Exemplary Food Service At The Kosciusko County Jail
Carolyn Kaufman works long hours.
She has to. She has a lot of mouths to feed.
Kaufman, food service manager for the Kosciusko County Jail in Warsaw, puts in 12-hour days of nonstop work overseeing a staff of eight inmate trustees to prepare 1,000 meals a day for the jail’s population.
“As soon as we’re done cleaning up from one meal, we start preparing the next meal,” she said.

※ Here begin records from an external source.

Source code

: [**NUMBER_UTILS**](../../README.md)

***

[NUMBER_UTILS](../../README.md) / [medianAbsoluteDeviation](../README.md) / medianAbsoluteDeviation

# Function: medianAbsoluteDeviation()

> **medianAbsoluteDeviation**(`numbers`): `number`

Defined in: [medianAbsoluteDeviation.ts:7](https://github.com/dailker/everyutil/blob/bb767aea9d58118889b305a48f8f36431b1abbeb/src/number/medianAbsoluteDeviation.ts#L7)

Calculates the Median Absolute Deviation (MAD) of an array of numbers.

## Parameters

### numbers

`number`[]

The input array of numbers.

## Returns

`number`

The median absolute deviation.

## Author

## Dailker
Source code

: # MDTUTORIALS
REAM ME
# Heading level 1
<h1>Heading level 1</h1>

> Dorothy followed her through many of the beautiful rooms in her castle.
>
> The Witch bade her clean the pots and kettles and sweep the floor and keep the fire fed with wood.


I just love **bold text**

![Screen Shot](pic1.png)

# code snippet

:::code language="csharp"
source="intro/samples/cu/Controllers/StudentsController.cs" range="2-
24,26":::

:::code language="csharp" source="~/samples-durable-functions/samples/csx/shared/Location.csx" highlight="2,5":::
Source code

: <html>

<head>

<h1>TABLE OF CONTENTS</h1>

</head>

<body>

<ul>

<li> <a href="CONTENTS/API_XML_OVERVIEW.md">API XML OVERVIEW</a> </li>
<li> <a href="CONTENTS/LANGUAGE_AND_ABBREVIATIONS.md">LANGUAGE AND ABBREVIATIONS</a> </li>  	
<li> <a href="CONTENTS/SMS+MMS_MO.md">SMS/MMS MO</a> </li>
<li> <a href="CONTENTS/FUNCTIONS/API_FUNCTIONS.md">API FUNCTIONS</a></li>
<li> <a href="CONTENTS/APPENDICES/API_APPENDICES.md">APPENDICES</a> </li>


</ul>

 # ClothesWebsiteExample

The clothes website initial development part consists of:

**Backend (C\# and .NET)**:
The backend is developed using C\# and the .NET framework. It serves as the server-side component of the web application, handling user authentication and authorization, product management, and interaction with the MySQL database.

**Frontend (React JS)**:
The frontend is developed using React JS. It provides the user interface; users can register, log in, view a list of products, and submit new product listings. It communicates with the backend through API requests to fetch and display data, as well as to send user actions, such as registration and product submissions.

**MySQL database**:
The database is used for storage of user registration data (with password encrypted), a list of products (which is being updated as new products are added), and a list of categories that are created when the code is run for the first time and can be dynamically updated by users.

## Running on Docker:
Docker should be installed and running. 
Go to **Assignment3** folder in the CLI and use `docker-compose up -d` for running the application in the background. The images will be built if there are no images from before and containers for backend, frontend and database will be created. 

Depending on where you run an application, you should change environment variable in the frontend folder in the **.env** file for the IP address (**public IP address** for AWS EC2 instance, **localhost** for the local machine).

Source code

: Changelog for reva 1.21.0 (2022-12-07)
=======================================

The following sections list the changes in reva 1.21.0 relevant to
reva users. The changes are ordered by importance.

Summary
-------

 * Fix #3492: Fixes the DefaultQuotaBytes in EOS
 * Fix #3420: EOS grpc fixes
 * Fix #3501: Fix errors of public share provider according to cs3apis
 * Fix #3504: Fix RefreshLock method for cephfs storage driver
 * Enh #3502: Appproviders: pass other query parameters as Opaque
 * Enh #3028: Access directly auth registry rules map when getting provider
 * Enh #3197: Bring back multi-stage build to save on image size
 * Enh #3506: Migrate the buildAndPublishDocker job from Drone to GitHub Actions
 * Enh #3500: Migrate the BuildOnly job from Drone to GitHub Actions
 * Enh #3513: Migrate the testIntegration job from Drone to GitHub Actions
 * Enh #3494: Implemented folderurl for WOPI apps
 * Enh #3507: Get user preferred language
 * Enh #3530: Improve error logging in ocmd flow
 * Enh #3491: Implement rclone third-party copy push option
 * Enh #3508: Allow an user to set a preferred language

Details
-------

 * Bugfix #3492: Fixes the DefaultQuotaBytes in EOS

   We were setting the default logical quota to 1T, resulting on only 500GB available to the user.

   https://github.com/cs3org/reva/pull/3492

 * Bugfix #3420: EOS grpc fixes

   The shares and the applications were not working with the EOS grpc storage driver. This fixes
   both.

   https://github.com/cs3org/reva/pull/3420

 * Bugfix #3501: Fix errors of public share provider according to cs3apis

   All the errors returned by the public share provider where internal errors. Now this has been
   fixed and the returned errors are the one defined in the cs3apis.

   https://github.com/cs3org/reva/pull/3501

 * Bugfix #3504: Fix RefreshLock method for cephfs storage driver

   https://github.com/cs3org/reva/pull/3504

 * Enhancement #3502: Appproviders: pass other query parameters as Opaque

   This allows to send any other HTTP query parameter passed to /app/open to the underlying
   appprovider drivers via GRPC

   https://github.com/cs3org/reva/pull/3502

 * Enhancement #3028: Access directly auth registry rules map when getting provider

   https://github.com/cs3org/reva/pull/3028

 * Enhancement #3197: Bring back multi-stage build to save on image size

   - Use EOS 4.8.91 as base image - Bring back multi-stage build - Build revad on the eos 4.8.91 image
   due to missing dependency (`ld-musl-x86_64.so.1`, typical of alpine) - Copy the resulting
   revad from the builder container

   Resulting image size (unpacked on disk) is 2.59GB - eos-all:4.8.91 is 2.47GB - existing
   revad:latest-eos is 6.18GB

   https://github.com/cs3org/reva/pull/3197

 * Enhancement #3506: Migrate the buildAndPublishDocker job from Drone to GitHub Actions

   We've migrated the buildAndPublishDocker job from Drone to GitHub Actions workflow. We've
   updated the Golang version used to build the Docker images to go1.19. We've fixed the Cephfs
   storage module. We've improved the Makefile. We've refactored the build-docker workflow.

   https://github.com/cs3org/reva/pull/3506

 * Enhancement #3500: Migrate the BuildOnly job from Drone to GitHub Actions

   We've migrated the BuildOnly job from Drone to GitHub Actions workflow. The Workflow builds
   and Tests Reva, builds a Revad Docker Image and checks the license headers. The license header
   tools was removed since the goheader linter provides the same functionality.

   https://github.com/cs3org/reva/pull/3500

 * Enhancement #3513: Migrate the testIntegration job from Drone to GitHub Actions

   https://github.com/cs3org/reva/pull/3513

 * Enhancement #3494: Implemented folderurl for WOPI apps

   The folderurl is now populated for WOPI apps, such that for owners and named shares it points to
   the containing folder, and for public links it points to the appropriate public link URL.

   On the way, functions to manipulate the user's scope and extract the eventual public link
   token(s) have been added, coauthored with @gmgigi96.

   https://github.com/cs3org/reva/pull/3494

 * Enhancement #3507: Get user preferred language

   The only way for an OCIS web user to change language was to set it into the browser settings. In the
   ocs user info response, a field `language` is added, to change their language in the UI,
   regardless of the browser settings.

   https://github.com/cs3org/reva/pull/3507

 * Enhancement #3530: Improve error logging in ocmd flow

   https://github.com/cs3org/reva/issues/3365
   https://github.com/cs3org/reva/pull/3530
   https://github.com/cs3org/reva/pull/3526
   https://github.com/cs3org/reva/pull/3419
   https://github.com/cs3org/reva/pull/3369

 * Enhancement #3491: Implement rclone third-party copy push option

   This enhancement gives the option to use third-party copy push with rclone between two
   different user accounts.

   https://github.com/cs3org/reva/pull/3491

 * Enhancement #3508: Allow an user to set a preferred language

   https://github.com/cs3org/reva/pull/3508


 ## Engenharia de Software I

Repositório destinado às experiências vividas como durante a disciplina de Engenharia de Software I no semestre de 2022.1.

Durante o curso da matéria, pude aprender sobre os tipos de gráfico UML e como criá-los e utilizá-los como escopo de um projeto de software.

She also does the ordering and menu planning, balancing nutritional mandates, budget parameters and preparation of special meals to accommodate inmates with particular dietary, medical or religious needs.
“Each meal we serve contains 4 ounces of fruit, 4 ounces of vegetables, 4 to 6 ounces of protein and a starch like bread, potatoes or pasta,” she said. Dessert is also included daily, with brownies served every Friday.
The daily allotment for each inmate is between 2,800 and 3,000 calories, more for pregnant inmates.
Menus are certified by a dietitian and produced to the state’s jail commander every year.
Kaufman works a four-day-on, four-day-off schedule, alternating kitchen duties with Roeleta Borkholder.
Kaufman also trains the inmates specially chosen by the guards to work in the kitchen.
“It takes about a week to train them in,” she said. “Each inmate is trained to do everything in the kitchen. The newest ones start with the least responsibilities, washing pots and pans, and work their way up.”
Her tireless efforts have not gone unnoticed by her superiors.
“Carolyn does a wonderful job with the meals and the cleanliness of the kitchen,” said Jail Commander Mike Mulligan.
“The state jail inspector said this is one of the cleanest, most well-kept kitchens in northern Indiana, and the only ones this nice are brand new. Our jail is 20 years old.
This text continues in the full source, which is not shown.